Pronto Zelda necesitó un amante (siempre sospechó que Scott era homosexual) y encontró a un aviador francés con el que vivió un mes de felicidad. Pero la apartaron, a ella le dio un ataque de nervios y le inyectaron morfina. La obligaron a abortar un niño. Volvió con Fitzgerald, pero se volvió cada vez más loca y no pudo criar a Scottie. En 1930 empezó su ronda por los hospitales psiquiátricos. Fitzgerald seguía bebiendo excesivamente; ella intentaba suicidarse y luego decía que era todo un mal entendido. Su hermano se había matado tirándose del sexto piso de un psiquiátrico, su mejor amigo homosexual en París también.

Zelda se puso a escribir. Y empezó a sospechar que Fitzgerald le robaba su diario y usaba el material en los numerosos cuentos que publicaba incesantemente para financiar la aún fastuosa vida que llevaban, pues vivían en casonas francesas o en enormes villas estadounidenses. Zelda publicó en 1932 una novela casi autobiográfica, Save me the waltz (Ahórrenme el vals) y Fitzgerald la acusó de vuelta de usar sus vidas. Lo que él siempre hacía: en Suave es la noche narra la triste historia de un matrimonio que se quiebra con estruendo. Zelda se quejó de que aparece como una loca perdida.

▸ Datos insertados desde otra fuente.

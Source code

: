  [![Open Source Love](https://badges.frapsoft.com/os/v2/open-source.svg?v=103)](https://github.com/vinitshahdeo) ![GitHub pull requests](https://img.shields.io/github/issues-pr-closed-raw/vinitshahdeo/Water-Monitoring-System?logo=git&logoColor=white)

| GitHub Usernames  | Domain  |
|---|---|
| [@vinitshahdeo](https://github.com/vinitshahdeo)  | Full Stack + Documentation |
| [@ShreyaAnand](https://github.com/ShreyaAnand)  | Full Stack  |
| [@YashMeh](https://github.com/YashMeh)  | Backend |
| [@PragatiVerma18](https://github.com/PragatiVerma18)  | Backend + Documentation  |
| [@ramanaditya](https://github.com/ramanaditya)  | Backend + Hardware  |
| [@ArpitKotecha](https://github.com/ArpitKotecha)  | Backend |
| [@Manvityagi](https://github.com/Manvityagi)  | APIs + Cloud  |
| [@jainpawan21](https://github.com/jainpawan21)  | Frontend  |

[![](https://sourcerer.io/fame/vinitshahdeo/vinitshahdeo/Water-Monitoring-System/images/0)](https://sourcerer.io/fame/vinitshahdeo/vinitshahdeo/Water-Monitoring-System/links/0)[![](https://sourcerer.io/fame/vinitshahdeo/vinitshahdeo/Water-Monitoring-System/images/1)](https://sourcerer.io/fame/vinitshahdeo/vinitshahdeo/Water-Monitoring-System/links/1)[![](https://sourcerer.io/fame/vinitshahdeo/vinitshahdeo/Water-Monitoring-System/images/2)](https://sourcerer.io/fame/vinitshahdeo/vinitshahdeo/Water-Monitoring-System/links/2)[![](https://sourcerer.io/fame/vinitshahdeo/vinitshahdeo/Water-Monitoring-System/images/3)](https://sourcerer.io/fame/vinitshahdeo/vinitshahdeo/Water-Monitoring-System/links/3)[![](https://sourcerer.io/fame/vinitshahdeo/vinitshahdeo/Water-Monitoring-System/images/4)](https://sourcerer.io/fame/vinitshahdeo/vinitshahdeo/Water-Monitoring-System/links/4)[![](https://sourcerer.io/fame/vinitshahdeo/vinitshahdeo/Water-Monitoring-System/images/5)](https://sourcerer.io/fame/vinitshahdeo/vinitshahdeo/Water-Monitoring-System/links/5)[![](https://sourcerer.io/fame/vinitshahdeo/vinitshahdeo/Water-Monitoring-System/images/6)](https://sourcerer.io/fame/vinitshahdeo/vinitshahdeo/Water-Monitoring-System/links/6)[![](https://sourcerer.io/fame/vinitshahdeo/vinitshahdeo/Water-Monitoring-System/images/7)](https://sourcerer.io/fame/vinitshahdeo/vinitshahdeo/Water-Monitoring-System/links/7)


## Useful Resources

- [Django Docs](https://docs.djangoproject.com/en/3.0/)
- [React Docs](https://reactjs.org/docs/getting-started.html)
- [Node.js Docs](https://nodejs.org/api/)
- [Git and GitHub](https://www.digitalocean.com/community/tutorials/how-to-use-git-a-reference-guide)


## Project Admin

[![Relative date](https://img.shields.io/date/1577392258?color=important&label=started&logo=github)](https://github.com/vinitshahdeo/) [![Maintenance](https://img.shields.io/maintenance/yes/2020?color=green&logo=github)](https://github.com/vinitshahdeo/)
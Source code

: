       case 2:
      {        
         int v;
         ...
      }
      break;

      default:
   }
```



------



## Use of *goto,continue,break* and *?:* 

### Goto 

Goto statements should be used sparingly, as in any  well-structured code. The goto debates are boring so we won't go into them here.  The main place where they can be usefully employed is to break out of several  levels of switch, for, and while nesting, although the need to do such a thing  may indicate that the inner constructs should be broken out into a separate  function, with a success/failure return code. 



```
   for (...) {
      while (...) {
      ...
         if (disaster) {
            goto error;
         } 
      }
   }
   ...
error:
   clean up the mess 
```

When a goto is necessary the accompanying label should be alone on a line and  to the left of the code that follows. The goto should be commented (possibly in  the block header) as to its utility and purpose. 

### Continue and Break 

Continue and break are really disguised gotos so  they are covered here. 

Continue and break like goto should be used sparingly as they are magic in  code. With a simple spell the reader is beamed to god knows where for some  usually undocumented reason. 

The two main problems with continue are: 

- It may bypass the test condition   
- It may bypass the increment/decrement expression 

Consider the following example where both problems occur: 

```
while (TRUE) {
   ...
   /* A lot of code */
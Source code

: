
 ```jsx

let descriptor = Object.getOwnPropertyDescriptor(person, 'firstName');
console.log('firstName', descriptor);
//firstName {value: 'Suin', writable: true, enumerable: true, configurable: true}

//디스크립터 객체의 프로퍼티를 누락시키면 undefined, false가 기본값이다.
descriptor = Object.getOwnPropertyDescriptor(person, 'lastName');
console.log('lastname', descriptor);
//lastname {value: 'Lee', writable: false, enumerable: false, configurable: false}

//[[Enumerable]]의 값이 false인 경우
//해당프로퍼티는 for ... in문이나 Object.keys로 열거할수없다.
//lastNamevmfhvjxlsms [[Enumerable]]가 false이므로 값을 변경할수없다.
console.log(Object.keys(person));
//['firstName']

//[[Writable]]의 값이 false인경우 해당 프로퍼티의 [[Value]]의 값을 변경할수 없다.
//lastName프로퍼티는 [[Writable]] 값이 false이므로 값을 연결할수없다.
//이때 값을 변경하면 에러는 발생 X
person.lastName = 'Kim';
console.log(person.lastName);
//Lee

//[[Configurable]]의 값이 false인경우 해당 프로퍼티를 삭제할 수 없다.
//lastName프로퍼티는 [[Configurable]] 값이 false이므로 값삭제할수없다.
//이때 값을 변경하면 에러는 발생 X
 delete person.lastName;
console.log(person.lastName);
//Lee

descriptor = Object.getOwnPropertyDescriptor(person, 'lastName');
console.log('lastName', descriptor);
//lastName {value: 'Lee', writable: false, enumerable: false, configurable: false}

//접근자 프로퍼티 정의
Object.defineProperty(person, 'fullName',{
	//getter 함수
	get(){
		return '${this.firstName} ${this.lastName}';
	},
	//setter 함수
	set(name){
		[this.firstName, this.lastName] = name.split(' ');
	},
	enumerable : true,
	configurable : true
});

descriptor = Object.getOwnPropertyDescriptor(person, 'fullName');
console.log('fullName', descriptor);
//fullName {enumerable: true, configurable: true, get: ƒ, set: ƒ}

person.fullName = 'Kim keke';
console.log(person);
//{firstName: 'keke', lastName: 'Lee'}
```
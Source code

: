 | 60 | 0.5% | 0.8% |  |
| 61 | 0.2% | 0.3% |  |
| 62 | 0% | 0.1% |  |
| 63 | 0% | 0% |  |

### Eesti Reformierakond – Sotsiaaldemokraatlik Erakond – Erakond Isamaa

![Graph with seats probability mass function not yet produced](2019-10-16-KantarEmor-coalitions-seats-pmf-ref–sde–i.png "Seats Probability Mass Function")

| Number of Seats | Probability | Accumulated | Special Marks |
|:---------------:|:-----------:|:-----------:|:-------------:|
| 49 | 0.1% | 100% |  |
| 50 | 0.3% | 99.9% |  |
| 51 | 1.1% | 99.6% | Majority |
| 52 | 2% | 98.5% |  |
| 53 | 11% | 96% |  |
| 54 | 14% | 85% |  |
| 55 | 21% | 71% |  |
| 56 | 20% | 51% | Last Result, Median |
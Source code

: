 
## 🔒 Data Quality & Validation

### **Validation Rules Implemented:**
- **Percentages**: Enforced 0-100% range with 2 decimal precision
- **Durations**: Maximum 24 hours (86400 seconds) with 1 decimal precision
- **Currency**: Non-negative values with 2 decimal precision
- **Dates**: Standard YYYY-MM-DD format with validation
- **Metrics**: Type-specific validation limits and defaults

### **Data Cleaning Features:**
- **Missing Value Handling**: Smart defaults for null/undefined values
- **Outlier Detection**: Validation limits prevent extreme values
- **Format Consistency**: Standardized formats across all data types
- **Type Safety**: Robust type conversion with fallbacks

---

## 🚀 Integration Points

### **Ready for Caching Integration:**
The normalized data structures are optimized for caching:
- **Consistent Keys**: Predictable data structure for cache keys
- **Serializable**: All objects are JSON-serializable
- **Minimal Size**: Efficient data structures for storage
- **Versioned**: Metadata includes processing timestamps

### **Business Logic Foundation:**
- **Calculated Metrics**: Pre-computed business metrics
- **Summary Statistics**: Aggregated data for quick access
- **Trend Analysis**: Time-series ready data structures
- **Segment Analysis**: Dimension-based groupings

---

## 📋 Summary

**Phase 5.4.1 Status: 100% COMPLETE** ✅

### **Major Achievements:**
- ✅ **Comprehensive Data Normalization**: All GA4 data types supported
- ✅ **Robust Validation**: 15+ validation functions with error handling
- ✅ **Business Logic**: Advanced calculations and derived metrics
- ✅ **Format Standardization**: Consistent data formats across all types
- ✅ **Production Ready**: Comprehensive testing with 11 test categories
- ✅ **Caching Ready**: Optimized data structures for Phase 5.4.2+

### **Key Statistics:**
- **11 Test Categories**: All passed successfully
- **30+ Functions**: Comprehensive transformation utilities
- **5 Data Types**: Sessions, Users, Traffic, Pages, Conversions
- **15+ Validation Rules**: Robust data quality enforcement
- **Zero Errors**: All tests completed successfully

La pareja ya estaba, en la práctica, separada. Fitzgerald se paseaba por Hollywood, donde escribía guiones sin mucho éxito, con una rubia platinada. Zelda declaraba respetarlo y quererlo a su modo. En 1940, alcoholizado y sin saber con certeza el gran autor que era, murió. "Dicen que nos separó mi locura", escribe la Zelda de Leroy. "Sé que es precisamente lo contrario: nuestra locura nos unía. Es la lucidez lo que separa".

Zelda siguió viviendo entre el psiquiátrico y la casa de su madre en Montgomery, donde se encontró de nuevo con su vieja amiga Tallullah, una flor ya marchita, pero al menos divertida. En vez de sus elegantes vestidos de ángel, Zelda usaba una túnica informe diseñada por ella misma. Ya no era la chica escandalosa, sino la loca del pueblo. Su hija se casó con un señor sensato y tuvo una vida apacible. Zelda no fue al matrimonio, porque temió que los nervios le fallaran y estallara una escena: la hija le mandó de regalo una copia de la torta de novios, que Zelda se comió junto a John Dos Passos, uno de los pocos amigos fieles heredados de Scott. Usaba su tiempo pintando cuadros y esperando que alguien se los comprara.

En 1948 se produjo un incendio en el hospital donde estaba y murió ahogada en el humo. La enterraron junto a Fitzgerald en un pequeño cementerio de Rockville, Maryland, donde se lee la última frase de El gran Gatsby: "Y así vamos adelante, botes contra la corriente, incesantemente arrastrados hacia el pasado".